The results of different published investigations are varying, indicating the potential presence of unidentified factors that may influence the levels of adhesion molecules observed in DR. Chronic inflammation is believed to play a role in the pathogenesis of DR, yet the precise mechanism remains unclear. Our findings do not explain the variation in results reported in prior research, but illustrate a possible association between adhesion molecules in endothelial activation and DR. Further research aiming at defining biomarkers able to identify patients at high risk of developing DR already at diagnosis of DM is essential. Non-invasive, accurate, and cost-effective biomarkers would be needed to help reducing the incidence and progression of DR. Until better biomarkers are available, we must adhere to current treatment guidelines.
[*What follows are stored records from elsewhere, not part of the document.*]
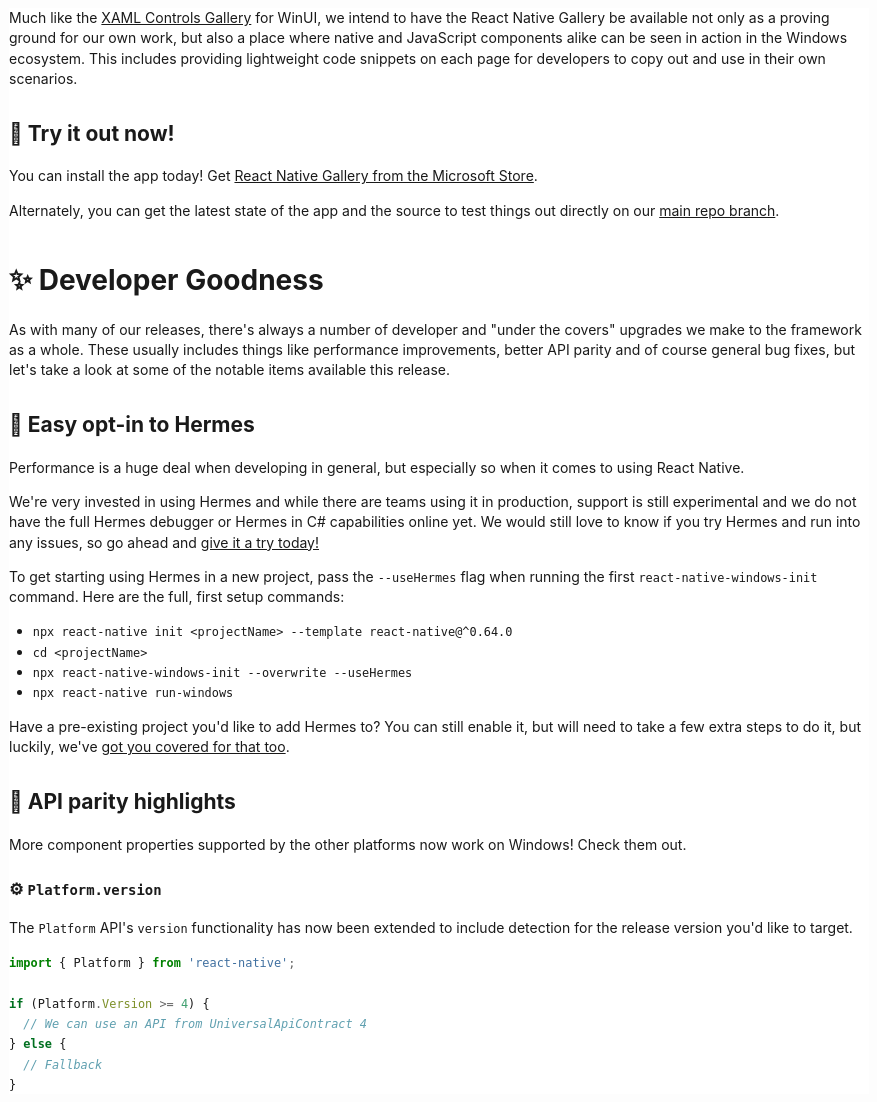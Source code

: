 Much like the [XAML Controls Gallery](https://www.microsoft.com/p/xaml-controls-gallery/9msvh128x2zt) for WinUI, we intend to have the React Native Gallery be available not only as a proving ground for our own work, but also a place where native and JavaScript components alike can be seen in action in the Windows ecosystem. This includes providing lightweight code snippets on each page for developers to copy out and use in their own scenarios.

## 🧪 Try it out now!
You can install the app today! Get [React Native Gallery from the Microsoft Store](https://www.microsoft.com/store/productId/9NPG0B292H4R).

Alternately, you can get the latest state of the app and the source to test things out directly on our [main repo branch](https://github.com/microsoft/react-native-gallery).

# ✨ Developer Goodness
As with many of our releases, there's always a number of developer and "under the covers" upgrades we make to the framework as a whole. These usually includes things like performance improvements, better API parity and of course general bug fixes, but let's take a look at some of the notable items available this release.

## 🎯 Easy opt-in to Hermes

Performance is a huge deal when developing in general, but especially so when it comes to using React Native.

 We're very invested in using Hermes and while there are teams using it in production, support is still experimental and we do not have the full Hermes debugger or Hermes in C# capabilities online yet. We would still love to know if you try Hermes and run into any issues, so go ahead and [give it a try today!](https://microsoft.github.io/react-native-windows/docs/hermes)

 To get starting using Hermes in a new project, pass the `--useHermes` flag when running the first `react-native-windows-init` command. Here are the full, first setup commands:

 - `npx react-native init <projectName> --template react-native@^0.64.0`
 - `cd <projectName>`
 - `npx react-native-windows-init --overwrite --useHermes`
 - `npx react-native run-windows`

 Have a pre-existing project you'd like to add Hermes to? You can still enable it, but will need to take a few extra steps to do it, but luckily, we've [got you covered for that too](https://microsoft.github.io/react-native-windows/docs/hermes#using-hermes-in-an-existing-project).

## 🎉 API parity highlights

More component properties supported by the other platforms now work on Windows! Check them out.

### ⚙ `Platform.version`
The `Platform` API's `version` functionality has now been extended to include detection for the release version you'd like to target.

``` js
import { Platform } from 'react-native';

if (Platform.Version >= 4) {
  // We can use an API from UniversalApiContract 4
} else {
  // Fallback
}
```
Enhanced screening for T2DM, improved management of DM and improved screening and treatment of DR have all contributed to a decline in both incidence and severity of DR. This underscores the importance of early intervention and efficient treatment, as target tissues appear to retain a memory of poor metabolic control, even many years later, currently known as the “legacy effect” [54].

In conclusion, there was a significant association between increased plasma levels of sE-selectin at diagnosis of T2DM and development of DR within 10 years. The clinical characteristics: suboptimal glycemia, higher BMI, higher systolic and diastolic BP, male gender, and younger age at DM diagnosis for young adults predicted development of DR in T1DM, but not T2DM.
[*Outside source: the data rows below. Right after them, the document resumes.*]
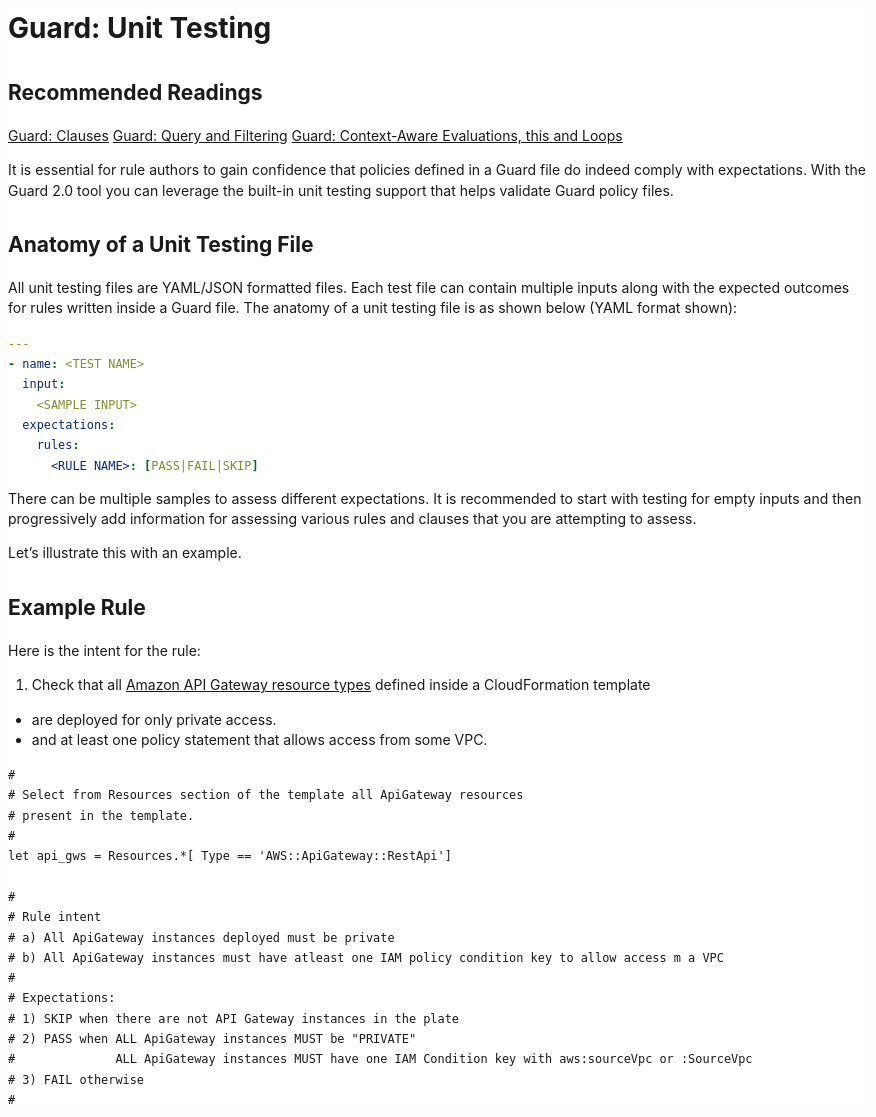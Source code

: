 # Guard: Unit Testing

## Recommended Readings

[Guard: Clauses](CLAUSES.md)
[Guard: Query and Filtering](QUERY_AND_FILTERING.md)
[Guard: Context-Aware Evaluations, this and Loops](CONTEXTAWARE_EVALUATIONS_AND_LOOPS.md)

It is essential for rule authors to gain confidence that policies defined in a Guard file do indeed comply with expectations. With the Guard 2.0 tool you can leverage the built-in unit testing support that helps validate Guard policy files. 

## Anatomy of a Unit Testing File 

All unit testing files are YAML/JSON formatted files. Each test file can contain multiple inputs along with the expected outcomes for rules written inside a Guard file. The anatomy of a unit testing file is as shown below (YAML format shown):

```yaml
---
- name: <TEST NAME>
  input:
    <SAMPLE INPUT>
  expectations:
    rules:
      <RULE NAME>: [PASS|FAIL|SKIP]

```

There can be multiple samples to assess different expectations. It is recommended to start with testing for empty inputs and then progressively add information for assessing various rules and clauses that you are attempting to assess. 

Let’s illustrate this with an example.

## Example Rule

Here is the intent for the rule: 

1. Check that all [Amazon API Gateway resource types](https://docs.aws.amazon.com/AWSCloudFormation/latest/UserGuide/aws-resource-apigateway-restapi.html) defined inside a CloudFormation template 
  * are deployed for only private access. 
  * and at least one policy statement that allows access from some VPC. 

```
#
# Select from Resources section of the template all ApiGateway resources 
# present in the template. 
#
let api_gws = Resources.*[ Type == 'AWS::ApiGateway::RestApi']

#
# Rule intent         
# a) All ApiGateway instances deployed must be private                                             
# b) All ApiGateway instances must have atleast one IAM policy condition key to allow access m a VPC
#
# Expectations:        
# 1) SKIP when there are not API Gateway instances in the plate    
# 2) PASS when ALL ApiGateway instances MUST be "PRIVATE"         
#              ALL ApiGateway instances MUST have one IAM Condition key with aws:sourceVpc or :SourceVpc       
# 3) FAIL otherwise                                                                                   
#
```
The results from this study encourage further exploration in larger populations and with longer follow-up periods to uncover new biomarkers for early prediction of DR, facilitating tailored and timely interventions from diagnosis of DM for high-risk patients.

Acknowledgments

We would like to acknowledge Birgitte Ekholm and Pernilla Katra for excellent technical assistance in the research laboratory.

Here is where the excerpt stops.